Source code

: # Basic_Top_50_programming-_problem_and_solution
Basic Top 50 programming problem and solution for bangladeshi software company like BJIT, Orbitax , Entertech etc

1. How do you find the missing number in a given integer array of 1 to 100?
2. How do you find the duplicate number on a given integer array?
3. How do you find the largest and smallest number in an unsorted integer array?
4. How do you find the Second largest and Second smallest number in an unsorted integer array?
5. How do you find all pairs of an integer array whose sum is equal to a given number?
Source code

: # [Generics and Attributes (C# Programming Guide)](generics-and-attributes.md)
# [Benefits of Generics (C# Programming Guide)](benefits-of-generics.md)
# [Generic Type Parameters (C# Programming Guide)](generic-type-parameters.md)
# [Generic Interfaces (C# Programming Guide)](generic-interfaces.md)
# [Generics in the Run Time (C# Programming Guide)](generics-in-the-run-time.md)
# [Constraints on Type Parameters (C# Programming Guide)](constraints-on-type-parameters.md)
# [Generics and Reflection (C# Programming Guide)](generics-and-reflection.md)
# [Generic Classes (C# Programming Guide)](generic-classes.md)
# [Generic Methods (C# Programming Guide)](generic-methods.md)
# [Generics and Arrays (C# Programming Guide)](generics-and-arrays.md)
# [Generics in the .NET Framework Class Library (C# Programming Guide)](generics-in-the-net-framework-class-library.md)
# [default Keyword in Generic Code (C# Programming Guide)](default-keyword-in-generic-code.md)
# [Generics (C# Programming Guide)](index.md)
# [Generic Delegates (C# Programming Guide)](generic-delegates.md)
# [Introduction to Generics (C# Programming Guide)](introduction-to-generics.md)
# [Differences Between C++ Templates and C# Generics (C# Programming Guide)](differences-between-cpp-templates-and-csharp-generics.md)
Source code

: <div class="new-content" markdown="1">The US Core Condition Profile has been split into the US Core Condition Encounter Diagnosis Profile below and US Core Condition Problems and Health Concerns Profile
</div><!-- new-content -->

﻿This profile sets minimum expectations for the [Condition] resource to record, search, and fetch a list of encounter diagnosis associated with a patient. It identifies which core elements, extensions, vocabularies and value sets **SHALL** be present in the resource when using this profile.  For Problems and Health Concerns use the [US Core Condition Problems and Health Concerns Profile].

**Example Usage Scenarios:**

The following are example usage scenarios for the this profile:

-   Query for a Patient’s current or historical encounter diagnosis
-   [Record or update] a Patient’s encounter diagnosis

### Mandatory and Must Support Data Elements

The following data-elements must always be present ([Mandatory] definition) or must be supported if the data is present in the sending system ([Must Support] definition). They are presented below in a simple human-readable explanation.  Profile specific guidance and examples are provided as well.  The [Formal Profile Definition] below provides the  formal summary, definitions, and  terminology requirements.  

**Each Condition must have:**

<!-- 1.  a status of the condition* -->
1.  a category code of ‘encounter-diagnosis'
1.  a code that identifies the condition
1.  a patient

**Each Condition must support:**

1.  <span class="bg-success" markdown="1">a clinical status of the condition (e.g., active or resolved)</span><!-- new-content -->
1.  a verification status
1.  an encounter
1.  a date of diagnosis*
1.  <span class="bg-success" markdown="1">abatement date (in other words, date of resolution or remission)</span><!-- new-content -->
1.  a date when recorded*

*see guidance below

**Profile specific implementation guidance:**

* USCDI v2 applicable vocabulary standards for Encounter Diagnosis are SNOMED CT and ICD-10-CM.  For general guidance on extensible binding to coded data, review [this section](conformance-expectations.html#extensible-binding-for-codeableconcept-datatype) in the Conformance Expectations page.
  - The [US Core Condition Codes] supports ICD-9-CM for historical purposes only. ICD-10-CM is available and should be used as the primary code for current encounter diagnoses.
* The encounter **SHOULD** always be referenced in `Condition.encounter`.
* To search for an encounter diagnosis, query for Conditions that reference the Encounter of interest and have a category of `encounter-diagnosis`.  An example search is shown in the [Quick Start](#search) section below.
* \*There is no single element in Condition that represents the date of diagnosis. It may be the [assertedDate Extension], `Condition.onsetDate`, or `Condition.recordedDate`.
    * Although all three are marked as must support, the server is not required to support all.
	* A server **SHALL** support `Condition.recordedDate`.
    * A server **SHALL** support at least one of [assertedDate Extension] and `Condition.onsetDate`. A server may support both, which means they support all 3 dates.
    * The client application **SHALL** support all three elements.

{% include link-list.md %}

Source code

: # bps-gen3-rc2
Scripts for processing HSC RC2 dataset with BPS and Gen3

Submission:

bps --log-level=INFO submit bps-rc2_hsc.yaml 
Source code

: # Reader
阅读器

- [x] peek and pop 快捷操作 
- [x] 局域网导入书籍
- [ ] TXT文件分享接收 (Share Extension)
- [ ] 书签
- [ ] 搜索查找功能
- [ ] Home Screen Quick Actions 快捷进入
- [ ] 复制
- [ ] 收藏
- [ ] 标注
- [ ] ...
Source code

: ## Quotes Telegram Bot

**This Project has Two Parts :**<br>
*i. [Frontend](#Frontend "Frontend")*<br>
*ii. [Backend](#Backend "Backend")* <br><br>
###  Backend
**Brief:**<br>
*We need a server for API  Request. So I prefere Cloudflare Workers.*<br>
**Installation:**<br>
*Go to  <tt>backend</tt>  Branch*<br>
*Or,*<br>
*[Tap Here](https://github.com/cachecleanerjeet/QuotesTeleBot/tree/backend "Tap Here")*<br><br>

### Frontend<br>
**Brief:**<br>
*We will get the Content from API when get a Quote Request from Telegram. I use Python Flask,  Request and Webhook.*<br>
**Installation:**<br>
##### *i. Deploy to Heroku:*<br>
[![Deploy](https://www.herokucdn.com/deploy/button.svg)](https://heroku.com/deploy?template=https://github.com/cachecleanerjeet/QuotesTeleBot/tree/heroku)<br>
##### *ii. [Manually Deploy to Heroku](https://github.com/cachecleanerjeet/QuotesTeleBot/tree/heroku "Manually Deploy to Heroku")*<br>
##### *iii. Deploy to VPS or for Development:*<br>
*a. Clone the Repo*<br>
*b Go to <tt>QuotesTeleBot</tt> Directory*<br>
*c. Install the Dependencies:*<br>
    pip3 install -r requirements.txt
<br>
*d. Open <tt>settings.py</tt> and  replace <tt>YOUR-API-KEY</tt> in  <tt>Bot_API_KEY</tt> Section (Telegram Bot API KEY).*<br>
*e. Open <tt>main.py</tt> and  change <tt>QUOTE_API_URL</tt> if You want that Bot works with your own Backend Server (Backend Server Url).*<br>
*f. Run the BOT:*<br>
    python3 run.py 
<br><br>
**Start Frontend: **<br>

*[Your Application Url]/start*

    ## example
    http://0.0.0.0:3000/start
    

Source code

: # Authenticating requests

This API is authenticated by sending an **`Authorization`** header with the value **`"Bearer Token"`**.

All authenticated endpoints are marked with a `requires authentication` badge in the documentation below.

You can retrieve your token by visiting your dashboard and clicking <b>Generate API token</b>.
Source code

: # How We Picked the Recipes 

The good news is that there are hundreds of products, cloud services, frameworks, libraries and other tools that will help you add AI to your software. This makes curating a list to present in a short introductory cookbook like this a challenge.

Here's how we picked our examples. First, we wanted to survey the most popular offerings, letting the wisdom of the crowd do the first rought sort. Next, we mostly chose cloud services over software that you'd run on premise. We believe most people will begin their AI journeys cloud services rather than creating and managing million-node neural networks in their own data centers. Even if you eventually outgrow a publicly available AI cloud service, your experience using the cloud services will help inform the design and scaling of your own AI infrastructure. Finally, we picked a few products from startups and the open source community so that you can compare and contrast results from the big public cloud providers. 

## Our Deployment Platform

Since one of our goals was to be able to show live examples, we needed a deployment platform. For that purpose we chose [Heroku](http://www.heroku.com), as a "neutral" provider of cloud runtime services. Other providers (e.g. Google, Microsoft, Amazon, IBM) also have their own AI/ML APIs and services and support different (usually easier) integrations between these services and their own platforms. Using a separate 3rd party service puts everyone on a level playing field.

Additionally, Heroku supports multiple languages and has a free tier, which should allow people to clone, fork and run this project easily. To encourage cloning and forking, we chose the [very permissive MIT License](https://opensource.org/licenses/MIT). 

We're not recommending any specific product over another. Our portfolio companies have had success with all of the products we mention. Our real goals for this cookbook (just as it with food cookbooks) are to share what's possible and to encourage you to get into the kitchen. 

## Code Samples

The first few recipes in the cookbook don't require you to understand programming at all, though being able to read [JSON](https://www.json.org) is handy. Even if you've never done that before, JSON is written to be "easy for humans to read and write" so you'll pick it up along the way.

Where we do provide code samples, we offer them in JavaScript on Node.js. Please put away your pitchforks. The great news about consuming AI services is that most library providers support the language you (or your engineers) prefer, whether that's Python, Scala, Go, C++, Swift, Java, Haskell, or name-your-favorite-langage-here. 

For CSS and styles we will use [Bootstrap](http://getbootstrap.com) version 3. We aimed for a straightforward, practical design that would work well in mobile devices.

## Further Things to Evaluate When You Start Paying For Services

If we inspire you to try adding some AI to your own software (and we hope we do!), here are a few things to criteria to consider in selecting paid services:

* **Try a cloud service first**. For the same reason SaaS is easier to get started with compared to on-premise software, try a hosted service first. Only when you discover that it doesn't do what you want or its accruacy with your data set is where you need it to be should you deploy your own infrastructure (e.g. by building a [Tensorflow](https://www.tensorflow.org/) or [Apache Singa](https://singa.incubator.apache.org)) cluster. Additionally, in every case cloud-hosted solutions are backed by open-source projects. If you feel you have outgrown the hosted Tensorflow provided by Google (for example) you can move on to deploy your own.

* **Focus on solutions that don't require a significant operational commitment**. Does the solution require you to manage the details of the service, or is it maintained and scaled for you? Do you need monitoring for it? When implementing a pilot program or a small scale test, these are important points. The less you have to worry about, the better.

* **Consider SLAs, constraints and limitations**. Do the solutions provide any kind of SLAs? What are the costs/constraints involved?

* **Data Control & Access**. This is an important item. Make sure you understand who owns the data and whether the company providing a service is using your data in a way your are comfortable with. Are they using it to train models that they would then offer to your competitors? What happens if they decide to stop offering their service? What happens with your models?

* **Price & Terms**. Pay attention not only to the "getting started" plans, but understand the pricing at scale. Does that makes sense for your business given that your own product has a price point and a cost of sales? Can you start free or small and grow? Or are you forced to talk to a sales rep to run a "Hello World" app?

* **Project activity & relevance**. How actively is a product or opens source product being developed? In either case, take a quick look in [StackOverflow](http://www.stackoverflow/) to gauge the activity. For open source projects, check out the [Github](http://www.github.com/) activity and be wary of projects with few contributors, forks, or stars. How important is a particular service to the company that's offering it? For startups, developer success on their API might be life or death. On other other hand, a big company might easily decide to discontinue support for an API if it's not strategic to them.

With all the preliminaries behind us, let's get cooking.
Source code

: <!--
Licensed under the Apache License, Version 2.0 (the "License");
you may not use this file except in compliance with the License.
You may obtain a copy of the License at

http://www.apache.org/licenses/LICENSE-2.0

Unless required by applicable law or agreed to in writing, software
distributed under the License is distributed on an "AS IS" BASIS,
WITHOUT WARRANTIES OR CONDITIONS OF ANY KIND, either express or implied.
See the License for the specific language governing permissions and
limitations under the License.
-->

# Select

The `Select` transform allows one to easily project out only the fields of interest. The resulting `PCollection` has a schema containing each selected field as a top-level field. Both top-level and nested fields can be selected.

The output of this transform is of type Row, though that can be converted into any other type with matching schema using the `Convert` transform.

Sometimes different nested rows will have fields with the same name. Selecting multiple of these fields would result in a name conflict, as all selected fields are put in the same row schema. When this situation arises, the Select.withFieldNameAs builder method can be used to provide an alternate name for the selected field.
..............................
> **EXERCISE OBJECTIVE**: Copy out only the lines running from the beginning of the data to the line with "# [Generic Interfaces", both ends included.

> **ANSWER TO THIS TASK**:
Source code

: # Basic_Top_50_programming-_problem_and_solution
Basic Top 50 programming problem and solution for bangladeshi software company like BJIT, Orbitax , Entertech etc

1. How do you find the missing number in a given integer array of 1 to 100?
2. How do you find the duplicate number on a given integer array?
3. How do you find the largest and smallest number in an unsorted integer array?
4. How do you find the Second largest and Second smallest number in an unsorted integer array?
5. How do you find all pairs of an integer array whose sum is equal to a given number?
Source code

: # [Generics and Attributes (C# Programming Guide)](generics-and-attributes.md)
# [Benefits of Generics (C# Programming Guide)](benefits-of-generics.md)
# [Generic Type Parameters (C# Programming Guide)](generic-type-parameters.md)
# [Generic Interfaces (C# Programming Guide)](generic-interfaces.md)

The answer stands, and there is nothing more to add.